━━ EXCERPTED RECORDS ━━

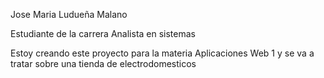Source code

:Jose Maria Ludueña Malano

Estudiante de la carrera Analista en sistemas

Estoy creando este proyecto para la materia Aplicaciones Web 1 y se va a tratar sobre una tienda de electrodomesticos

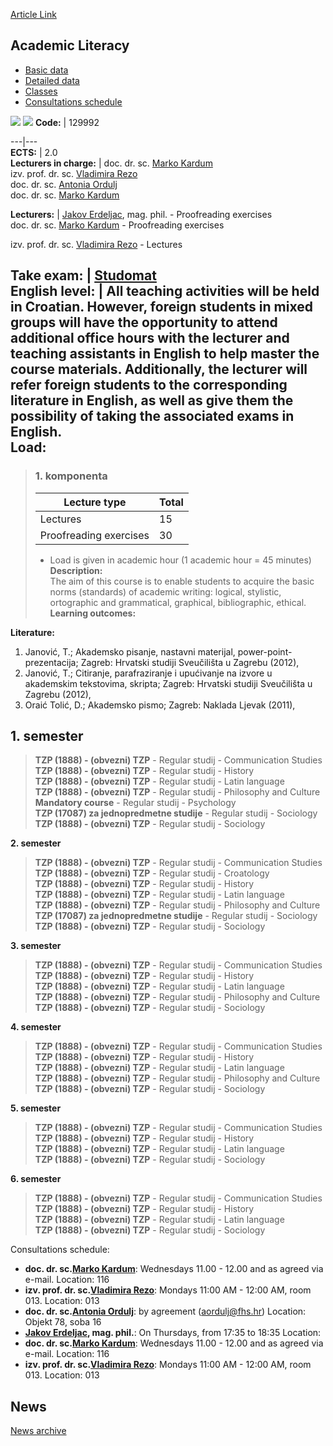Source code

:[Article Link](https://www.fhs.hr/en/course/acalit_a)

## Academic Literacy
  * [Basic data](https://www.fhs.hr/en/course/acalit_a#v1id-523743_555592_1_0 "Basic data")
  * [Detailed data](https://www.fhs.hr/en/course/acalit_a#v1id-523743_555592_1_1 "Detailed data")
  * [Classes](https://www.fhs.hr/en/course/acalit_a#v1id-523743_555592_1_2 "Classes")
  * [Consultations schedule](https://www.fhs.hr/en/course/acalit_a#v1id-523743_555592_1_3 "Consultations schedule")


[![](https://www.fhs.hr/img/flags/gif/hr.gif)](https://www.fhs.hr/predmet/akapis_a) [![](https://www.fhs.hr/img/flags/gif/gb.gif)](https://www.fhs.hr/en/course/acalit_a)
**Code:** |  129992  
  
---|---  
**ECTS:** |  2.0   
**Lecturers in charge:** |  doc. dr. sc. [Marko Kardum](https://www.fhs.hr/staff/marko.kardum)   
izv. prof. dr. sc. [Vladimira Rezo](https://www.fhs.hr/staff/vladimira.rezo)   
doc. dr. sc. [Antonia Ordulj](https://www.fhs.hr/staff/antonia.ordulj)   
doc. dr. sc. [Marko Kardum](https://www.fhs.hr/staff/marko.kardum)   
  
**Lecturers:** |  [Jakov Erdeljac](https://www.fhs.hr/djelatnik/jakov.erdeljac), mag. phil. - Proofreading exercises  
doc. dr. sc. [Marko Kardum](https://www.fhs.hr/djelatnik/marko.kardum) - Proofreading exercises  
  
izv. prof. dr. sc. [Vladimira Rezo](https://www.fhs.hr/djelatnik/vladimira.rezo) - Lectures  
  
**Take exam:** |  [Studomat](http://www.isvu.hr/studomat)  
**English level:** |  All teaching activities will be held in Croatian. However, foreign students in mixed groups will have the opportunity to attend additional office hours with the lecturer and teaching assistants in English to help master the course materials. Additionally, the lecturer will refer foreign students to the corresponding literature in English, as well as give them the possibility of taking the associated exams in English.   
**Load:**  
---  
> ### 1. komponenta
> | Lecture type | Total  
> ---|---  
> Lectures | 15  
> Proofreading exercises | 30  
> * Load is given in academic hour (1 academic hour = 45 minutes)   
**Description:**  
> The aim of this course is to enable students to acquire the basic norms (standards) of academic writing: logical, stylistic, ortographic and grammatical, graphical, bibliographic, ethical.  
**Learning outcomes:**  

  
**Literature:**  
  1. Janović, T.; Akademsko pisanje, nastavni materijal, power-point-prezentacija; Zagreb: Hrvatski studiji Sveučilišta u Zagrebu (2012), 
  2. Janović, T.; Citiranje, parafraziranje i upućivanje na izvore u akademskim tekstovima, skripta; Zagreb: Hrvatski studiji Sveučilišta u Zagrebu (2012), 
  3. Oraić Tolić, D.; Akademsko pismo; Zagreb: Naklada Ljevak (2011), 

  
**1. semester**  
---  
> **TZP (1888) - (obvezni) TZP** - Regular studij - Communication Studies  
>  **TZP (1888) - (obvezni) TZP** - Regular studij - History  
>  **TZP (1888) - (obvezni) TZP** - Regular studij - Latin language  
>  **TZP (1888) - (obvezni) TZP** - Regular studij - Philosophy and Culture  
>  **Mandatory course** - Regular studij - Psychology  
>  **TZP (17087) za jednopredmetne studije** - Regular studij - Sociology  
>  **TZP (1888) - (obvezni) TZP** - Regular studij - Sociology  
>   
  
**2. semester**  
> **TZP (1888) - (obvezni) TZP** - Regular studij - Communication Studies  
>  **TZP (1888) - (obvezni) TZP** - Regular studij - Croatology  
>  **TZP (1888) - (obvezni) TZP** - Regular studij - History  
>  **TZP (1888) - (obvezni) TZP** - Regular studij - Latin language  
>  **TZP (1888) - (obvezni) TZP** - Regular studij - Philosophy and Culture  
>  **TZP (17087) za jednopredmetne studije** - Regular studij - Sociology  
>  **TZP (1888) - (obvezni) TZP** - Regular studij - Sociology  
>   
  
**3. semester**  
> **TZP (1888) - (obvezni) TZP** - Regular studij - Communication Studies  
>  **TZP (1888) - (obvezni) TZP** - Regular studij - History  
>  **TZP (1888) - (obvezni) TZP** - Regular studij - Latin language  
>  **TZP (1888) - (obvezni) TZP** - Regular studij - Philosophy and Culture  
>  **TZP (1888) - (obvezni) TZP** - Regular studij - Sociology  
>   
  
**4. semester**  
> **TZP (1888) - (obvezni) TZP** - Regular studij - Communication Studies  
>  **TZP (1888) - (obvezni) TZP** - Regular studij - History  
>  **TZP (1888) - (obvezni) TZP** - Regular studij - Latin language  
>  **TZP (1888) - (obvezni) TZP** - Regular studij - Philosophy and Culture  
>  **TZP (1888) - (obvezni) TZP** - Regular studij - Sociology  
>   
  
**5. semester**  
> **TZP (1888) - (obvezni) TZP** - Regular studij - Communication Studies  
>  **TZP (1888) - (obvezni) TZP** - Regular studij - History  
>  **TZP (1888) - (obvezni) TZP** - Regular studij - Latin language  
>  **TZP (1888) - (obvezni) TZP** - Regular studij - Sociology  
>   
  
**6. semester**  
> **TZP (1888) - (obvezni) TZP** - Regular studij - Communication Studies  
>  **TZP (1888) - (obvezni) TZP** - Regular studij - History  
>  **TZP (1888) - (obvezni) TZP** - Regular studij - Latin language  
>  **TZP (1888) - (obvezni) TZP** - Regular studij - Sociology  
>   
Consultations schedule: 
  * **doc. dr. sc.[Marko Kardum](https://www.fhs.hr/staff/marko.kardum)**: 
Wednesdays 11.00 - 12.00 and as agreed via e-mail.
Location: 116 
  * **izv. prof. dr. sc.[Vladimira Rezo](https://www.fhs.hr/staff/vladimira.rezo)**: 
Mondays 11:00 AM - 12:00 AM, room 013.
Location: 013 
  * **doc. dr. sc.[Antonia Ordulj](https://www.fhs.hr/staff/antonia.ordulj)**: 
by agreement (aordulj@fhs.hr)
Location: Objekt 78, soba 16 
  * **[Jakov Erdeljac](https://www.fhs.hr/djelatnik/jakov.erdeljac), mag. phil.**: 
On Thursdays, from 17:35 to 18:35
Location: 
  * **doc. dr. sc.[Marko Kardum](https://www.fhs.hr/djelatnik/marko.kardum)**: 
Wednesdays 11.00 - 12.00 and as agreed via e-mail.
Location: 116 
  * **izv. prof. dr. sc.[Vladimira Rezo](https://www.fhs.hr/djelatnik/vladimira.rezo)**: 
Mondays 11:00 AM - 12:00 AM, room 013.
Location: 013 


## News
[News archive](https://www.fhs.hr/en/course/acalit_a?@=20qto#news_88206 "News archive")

━━━
━━ EXCERPTED RECORDS ━━

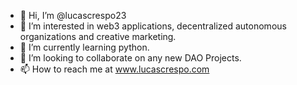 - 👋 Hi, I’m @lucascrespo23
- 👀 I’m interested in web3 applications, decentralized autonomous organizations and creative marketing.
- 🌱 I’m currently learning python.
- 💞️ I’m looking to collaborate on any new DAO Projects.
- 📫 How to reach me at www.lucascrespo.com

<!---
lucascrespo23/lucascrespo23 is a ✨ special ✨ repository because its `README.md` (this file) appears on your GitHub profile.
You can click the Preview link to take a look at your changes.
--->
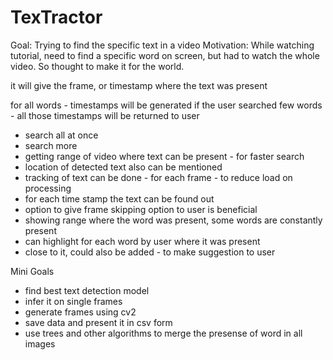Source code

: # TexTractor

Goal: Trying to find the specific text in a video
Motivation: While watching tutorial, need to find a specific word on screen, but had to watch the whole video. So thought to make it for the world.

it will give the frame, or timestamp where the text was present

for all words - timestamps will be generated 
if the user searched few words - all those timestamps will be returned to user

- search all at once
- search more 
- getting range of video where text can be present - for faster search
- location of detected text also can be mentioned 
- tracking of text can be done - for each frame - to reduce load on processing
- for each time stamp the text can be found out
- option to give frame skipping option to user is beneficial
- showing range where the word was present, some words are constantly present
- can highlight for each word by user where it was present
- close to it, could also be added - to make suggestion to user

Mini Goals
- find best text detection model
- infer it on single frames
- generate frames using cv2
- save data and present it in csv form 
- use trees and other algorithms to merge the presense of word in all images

━━━
━━ EXCERPTED RECORDS ━━

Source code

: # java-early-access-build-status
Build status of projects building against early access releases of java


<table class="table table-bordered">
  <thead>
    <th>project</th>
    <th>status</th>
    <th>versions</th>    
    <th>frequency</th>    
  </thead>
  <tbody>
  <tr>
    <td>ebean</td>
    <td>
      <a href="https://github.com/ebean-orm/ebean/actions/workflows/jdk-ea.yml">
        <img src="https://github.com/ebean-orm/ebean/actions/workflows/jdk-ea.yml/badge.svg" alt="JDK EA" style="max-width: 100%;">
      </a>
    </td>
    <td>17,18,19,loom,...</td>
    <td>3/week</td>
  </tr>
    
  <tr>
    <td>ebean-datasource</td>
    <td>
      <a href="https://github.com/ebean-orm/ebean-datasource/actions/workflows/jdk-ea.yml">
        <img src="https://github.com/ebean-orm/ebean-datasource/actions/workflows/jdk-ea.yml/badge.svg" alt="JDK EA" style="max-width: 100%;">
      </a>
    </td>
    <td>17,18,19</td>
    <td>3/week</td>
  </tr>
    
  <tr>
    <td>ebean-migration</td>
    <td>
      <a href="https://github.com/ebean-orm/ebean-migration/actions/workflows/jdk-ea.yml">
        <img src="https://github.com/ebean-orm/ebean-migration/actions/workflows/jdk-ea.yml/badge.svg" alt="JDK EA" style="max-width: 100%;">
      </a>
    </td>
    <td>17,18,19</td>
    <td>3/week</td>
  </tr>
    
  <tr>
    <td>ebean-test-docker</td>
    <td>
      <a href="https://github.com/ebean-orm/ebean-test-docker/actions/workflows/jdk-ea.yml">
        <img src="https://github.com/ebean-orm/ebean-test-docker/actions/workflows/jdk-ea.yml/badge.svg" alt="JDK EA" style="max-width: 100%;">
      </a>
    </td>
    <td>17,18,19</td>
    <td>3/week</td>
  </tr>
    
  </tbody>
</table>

━━━

### THE TASK
The word "Proofreading" appears in some lines of the data; state how many such lines there are, and nothing further.

### ANSWER BOX
3